# [Task requirements]
Below are the records; copy each line in which "bigtriangledown" occurs.

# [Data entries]
----
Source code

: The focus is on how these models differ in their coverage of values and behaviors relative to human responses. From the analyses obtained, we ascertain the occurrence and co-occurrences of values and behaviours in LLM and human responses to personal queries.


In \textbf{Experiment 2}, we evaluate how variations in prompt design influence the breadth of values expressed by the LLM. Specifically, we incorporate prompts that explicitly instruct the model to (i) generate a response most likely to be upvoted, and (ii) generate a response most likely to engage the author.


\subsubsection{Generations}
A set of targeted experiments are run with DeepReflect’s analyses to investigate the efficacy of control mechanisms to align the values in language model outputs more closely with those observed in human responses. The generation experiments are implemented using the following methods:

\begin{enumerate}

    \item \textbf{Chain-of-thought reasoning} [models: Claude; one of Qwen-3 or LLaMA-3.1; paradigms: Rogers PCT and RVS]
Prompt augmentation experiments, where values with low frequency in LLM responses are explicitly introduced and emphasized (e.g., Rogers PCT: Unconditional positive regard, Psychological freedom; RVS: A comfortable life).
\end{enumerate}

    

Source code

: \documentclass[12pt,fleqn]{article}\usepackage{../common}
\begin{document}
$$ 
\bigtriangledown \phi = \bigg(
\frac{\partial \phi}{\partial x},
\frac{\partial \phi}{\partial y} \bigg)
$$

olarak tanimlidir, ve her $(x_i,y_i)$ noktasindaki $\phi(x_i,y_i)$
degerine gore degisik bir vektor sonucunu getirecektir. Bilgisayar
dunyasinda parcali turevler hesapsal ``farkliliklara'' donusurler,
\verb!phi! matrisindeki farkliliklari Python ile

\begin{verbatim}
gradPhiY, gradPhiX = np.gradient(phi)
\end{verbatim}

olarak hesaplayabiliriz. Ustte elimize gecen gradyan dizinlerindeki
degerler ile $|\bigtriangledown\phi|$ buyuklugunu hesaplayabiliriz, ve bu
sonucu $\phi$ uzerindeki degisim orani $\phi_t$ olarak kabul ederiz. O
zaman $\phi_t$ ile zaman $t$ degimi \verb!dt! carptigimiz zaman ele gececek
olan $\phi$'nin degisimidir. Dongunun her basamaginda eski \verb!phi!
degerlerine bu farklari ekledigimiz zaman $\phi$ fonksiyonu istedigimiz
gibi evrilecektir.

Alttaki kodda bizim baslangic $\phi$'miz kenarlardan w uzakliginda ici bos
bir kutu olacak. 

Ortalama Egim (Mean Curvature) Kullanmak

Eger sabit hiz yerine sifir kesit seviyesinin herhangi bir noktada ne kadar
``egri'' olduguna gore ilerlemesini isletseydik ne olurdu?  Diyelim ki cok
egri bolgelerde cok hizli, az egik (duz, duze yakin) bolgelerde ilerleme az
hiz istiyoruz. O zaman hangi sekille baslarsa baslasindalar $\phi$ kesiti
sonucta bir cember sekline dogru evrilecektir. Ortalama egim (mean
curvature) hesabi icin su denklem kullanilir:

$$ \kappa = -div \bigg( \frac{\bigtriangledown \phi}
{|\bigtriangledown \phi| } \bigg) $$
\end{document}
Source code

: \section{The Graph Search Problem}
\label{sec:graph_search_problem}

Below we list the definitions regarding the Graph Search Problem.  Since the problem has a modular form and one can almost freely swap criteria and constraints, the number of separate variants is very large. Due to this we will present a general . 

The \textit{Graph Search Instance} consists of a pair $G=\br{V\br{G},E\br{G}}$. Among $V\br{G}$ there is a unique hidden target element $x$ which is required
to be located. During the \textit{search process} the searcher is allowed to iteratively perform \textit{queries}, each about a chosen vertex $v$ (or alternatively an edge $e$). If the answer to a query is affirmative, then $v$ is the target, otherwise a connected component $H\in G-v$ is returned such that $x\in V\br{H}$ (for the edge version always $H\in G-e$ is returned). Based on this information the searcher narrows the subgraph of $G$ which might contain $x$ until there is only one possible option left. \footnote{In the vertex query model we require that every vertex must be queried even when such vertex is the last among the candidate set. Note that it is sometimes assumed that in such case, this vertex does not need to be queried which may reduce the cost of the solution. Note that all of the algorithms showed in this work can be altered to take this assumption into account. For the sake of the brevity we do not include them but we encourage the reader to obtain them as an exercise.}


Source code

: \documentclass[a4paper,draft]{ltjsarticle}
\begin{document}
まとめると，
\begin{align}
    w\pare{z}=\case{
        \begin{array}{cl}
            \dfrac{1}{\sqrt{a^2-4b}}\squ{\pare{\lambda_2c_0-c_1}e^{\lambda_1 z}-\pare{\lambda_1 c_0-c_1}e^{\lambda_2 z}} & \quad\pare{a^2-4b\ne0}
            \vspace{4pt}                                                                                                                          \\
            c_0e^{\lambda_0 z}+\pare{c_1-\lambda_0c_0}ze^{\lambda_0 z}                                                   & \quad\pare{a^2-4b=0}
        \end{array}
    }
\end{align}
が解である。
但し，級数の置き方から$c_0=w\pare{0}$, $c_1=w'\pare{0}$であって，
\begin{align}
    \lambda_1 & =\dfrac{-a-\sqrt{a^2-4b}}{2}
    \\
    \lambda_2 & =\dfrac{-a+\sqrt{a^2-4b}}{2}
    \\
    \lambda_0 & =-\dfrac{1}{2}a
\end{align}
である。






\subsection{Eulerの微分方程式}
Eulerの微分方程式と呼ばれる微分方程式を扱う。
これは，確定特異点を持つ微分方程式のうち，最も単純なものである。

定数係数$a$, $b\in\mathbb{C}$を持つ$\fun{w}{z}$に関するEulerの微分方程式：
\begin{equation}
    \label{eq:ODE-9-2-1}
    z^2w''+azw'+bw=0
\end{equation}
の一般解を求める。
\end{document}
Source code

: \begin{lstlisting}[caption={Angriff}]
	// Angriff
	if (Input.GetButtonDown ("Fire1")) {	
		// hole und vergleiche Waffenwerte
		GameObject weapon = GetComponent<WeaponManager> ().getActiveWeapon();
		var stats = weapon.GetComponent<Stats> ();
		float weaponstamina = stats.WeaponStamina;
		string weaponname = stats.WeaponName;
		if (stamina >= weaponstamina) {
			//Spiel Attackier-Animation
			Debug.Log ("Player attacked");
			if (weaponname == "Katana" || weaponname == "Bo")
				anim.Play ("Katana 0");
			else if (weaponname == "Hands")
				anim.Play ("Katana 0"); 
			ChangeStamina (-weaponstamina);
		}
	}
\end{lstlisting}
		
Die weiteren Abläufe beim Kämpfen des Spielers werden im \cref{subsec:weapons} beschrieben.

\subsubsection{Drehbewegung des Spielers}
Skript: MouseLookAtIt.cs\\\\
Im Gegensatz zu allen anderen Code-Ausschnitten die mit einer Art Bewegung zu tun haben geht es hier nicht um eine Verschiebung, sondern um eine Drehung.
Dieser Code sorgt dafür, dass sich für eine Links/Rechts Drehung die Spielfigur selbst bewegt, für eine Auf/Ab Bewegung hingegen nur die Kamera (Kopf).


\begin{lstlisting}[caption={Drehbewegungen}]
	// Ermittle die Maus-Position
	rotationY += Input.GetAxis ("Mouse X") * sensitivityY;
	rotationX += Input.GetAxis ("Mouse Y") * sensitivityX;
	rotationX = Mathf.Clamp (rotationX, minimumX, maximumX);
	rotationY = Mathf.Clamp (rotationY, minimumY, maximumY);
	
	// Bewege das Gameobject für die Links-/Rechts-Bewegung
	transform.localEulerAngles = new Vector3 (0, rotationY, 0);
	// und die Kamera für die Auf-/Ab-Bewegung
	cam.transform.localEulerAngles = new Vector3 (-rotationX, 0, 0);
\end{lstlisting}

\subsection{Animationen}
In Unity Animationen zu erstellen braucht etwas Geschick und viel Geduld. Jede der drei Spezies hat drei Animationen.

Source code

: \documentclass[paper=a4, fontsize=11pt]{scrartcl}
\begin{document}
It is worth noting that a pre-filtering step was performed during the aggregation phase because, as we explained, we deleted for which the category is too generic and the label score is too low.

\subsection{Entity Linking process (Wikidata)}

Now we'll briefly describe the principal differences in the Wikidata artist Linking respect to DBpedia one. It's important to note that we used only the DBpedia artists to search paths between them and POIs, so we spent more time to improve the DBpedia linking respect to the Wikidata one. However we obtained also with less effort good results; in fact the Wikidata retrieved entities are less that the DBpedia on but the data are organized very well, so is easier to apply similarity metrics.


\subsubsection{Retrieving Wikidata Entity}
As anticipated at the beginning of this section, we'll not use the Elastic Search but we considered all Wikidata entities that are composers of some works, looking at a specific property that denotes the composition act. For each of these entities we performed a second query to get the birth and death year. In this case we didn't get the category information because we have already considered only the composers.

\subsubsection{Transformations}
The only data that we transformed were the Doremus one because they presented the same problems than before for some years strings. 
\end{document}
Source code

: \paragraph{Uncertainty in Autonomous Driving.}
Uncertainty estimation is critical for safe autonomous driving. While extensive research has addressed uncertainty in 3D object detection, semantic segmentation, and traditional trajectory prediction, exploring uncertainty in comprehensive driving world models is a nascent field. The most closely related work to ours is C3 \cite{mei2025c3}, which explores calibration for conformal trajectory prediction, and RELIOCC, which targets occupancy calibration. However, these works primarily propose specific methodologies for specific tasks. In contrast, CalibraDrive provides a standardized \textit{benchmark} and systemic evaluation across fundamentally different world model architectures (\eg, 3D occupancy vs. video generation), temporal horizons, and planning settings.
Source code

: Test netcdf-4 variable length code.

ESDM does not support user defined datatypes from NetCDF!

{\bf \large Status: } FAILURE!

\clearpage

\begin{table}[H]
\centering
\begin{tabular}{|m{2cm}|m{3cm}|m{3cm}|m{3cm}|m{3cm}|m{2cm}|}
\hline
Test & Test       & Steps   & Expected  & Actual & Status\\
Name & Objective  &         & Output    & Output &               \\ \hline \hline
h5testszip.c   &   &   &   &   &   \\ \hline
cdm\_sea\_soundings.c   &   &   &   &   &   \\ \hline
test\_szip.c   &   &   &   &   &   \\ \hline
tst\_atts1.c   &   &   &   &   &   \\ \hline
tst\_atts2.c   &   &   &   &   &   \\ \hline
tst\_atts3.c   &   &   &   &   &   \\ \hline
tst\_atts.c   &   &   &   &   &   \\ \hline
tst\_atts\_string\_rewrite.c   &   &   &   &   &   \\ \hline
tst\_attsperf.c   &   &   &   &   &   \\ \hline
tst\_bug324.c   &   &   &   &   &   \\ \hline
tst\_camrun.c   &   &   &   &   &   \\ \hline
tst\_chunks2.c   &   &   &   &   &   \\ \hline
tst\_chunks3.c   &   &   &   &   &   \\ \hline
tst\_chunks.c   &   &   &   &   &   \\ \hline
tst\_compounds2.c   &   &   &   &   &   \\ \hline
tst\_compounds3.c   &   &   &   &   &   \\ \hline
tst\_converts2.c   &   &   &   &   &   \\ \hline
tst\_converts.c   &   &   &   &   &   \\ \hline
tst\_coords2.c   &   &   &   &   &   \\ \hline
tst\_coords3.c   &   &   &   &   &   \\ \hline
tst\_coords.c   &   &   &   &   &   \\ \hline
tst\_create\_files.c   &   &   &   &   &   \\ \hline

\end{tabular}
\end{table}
----
# [Answer to this exercise]
\bigtriangledown \phi = \bigg(
degerler ile $|\bigtriangledown\phi|$ buyuklugunu hesaplayabiliriz, ve bu
$$ \kappa = -div \bigg( \frac{\bigtriangledown \phi}
{|\bigtriangledown \phi| } \bigg) $$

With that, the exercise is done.